Stored data entries:
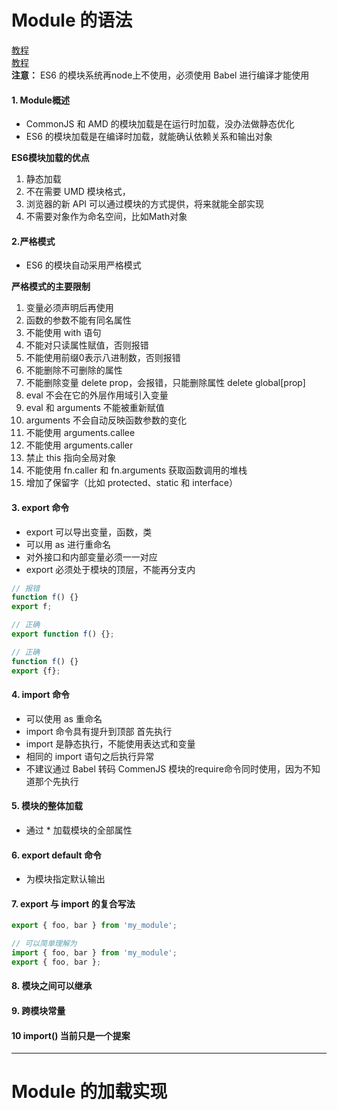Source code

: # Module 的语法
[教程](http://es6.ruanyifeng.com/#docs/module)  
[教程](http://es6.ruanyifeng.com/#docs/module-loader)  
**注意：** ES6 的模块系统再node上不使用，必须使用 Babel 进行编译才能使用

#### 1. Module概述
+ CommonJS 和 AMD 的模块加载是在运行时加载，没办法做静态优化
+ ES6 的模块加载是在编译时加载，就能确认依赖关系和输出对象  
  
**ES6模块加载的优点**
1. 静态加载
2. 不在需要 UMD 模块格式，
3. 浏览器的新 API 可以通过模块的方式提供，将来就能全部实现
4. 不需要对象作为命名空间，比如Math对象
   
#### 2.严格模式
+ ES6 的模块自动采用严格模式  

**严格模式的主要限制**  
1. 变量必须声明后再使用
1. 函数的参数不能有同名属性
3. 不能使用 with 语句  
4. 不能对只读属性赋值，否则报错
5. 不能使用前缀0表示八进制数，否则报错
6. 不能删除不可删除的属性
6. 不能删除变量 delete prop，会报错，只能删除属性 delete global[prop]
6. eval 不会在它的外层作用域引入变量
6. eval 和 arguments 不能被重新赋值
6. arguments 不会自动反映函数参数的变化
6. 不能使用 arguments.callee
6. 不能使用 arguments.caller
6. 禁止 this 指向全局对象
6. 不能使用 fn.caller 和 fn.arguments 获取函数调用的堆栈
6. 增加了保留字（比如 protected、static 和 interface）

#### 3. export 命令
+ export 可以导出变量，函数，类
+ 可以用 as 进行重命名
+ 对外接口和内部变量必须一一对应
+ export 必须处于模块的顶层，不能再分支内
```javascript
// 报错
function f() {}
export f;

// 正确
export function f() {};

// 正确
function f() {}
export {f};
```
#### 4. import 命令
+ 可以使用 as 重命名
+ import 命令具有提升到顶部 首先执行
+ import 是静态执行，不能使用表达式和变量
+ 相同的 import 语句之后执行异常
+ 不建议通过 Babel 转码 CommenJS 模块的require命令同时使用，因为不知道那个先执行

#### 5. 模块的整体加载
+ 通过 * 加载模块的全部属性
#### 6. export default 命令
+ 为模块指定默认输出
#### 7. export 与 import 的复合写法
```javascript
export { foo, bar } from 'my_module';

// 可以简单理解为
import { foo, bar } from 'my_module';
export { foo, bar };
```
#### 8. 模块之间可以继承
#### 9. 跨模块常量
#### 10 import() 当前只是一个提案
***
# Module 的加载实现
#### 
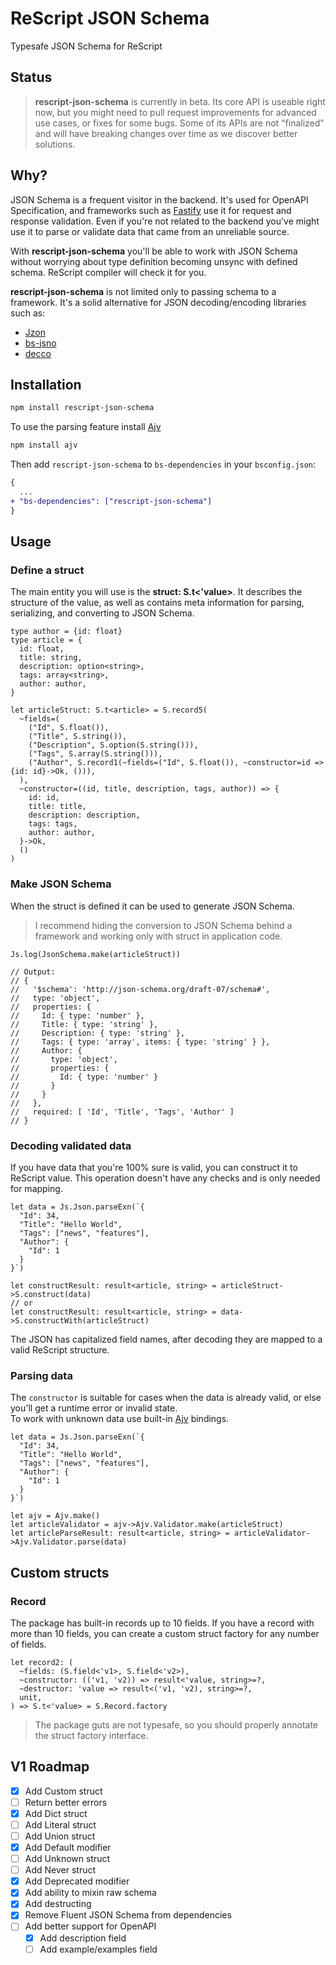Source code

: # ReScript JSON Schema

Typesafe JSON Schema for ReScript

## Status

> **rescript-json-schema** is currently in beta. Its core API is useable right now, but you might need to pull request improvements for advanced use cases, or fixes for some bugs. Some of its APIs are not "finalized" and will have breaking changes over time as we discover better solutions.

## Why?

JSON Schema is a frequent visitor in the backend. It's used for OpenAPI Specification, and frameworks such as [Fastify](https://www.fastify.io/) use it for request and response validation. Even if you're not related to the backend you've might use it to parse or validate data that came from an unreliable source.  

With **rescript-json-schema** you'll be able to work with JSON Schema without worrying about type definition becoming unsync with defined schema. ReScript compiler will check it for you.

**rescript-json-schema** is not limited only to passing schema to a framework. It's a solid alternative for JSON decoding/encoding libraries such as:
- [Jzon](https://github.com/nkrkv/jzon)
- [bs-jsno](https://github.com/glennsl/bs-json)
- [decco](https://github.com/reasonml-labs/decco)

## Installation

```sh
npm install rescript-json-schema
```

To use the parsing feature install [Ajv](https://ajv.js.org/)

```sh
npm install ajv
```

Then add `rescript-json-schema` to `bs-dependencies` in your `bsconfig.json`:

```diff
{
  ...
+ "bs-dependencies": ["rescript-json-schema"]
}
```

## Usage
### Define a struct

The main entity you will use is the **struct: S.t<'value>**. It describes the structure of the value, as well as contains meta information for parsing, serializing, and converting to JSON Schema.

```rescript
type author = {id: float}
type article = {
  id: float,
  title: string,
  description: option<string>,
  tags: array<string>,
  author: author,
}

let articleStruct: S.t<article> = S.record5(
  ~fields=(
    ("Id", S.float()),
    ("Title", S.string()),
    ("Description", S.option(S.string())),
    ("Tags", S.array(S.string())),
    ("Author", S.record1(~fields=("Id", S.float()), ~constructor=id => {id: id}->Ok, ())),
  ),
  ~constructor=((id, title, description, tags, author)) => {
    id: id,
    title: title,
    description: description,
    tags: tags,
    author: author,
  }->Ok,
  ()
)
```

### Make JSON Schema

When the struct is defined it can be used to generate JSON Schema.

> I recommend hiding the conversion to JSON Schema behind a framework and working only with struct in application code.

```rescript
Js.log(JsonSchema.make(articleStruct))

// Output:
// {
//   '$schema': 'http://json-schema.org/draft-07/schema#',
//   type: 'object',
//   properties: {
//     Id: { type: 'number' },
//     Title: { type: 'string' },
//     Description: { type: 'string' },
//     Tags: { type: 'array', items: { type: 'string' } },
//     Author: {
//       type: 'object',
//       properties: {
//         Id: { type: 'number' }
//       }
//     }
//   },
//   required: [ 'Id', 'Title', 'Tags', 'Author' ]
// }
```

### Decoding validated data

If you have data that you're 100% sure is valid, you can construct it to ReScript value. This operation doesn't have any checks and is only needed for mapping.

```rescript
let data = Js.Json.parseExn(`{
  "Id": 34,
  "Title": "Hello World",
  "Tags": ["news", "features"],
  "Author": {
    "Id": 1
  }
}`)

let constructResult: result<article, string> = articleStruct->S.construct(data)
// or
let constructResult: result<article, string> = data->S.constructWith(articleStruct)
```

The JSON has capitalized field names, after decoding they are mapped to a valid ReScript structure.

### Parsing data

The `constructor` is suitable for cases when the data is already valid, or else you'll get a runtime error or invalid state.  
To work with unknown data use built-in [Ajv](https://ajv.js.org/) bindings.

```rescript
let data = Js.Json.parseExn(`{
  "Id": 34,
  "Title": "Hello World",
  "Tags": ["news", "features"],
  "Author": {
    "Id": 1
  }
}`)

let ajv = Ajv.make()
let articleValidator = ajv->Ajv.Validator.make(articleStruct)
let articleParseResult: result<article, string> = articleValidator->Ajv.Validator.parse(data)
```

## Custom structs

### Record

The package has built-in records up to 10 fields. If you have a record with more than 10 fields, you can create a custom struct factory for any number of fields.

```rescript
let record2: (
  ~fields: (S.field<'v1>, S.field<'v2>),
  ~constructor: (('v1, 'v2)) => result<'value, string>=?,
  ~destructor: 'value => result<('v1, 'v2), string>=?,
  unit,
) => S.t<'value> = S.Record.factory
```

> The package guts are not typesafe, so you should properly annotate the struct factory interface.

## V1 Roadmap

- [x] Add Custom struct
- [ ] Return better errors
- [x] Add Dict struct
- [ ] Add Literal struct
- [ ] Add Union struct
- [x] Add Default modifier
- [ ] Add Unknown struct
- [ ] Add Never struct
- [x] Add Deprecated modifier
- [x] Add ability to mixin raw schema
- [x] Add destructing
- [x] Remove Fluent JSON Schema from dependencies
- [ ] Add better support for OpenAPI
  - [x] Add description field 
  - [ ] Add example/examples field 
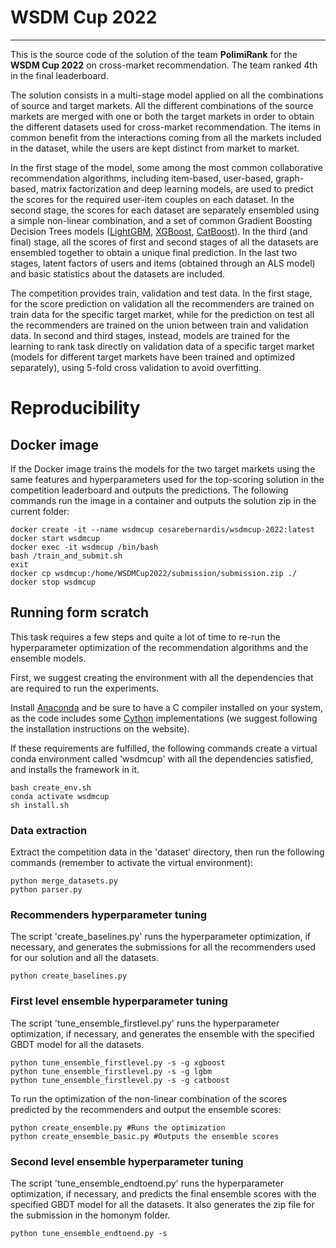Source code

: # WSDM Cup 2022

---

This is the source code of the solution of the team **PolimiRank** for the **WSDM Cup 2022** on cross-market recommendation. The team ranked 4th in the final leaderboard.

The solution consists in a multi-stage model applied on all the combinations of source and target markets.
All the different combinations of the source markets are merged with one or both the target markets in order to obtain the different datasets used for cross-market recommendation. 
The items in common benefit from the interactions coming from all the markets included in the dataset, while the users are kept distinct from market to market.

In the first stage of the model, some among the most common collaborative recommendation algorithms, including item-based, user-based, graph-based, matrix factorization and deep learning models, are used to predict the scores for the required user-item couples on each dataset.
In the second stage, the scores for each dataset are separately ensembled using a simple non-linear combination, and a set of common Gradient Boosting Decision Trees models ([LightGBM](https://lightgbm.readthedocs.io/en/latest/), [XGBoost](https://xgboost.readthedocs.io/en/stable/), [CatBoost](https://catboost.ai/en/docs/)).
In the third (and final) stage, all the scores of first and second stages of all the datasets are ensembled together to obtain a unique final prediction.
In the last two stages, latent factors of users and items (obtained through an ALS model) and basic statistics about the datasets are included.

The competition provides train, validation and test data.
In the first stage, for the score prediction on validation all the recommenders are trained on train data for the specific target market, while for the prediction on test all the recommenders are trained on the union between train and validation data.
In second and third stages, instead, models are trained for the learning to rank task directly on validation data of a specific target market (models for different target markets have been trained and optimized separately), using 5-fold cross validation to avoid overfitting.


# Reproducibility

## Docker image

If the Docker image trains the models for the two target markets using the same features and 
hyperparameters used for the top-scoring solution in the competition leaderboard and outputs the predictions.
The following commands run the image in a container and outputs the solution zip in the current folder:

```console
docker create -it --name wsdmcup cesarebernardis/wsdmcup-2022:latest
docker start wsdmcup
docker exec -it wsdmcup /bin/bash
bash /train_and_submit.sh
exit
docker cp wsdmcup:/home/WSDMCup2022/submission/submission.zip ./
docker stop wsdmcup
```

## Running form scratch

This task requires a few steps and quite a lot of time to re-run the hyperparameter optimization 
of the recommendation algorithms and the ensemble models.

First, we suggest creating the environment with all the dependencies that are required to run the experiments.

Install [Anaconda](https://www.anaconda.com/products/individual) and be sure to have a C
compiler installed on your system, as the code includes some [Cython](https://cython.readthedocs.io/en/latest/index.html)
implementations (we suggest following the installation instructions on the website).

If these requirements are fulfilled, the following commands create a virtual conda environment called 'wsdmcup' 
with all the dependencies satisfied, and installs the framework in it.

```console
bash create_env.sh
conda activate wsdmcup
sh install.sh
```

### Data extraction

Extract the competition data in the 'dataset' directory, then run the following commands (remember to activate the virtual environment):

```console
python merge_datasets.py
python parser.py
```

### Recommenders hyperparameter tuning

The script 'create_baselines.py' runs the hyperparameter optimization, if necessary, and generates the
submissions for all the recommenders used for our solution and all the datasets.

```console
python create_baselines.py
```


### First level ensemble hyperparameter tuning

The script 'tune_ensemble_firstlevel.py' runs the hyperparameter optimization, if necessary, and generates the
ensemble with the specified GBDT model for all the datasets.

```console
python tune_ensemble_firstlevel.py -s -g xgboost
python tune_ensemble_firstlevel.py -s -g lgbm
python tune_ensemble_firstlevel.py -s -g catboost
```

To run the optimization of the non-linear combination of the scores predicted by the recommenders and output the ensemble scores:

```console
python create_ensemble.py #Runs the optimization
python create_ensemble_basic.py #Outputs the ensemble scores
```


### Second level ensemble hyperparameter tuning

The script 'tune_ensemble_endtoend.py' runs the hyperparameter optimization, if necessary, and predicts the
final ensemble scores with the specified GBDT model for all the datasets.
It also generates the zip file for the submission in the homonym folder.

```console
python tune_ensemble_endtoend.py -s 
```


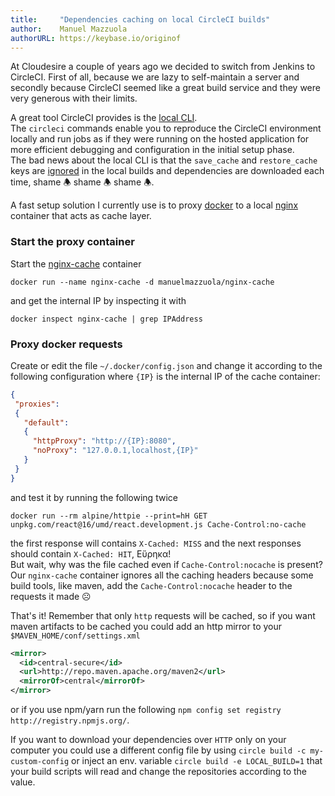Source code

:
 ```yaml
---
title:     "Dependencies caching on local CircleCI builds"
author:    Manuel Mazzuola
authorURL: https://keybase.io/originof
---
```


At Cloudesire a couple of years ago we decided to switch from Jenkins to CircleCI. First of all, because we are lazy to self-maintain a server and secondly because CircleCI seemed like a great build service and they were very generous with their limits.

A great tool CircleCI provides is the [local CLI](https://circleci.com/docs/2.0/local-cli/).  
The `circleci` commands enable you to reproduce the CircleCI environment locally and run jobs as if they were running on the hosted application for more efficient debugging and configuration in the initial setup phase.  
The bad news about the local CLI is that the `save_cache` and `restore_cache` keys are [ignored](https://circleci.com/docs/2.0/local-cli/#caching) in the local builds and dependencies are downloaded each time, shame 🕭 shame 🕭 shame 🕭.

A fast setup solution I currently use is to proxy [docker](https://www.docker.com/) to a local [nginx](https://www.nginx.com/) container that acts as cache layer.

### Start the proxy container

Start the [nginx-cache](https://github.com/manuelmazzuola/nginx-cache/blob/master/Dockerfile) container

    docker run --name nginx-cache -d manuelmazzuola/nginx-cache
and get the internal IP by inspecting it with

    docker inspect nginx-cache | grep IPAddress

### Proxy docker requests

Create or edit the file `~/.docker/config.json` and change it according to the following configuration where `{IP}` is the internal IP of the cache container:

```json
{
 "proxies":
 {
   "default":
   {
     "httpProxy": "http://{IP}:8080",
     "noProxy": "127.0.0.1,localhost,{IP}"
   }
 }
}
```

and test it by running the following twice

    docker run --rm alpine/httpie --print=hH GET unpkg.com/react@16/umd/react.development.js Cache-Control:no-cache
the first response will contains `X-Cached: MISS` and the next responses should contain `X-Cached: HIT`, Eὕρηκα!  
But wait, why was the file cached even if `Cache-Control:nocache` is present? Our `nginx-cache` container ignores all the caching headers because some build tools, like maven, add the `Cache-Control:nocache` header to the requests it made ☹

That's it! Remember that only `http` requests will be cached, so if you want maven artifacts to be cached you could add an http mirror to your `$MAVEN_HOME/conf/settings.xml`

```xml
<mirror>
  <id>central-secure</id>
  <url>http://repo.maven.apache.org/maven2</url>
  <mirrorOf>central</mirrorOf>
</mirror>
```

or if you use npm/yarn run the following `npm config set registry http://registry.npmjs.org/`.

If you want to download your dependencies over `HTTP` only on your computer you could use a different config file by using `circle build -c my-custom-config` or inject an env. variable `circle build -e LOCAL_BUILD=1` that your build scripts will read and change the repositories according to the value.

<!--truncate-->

What is required: Restate word for word the lines of the data above, starting at the line containing "### Proxy docker requests" and ending at the line containing "docker run --rm", both included, and nothing more.

Written solution:
### Proxy docker requests

Create or edit the file `~/.docker/config.json` and change it according to the following configuration where `{IP}` is the internal IP of the cache container:

```json
{
 "proxies":
 {
   "default":
   {
     "httpProxy": "http://{IP}:8080",
     "noProxy": "127.0.0.1,localhost,{IP}"
   }
 }
}
```

and test it by running the following twice

    docker run --rm alpine/httpie --print=hH GET unpkg.com/react@16/umd/react.development.js Cache-Control:no-cache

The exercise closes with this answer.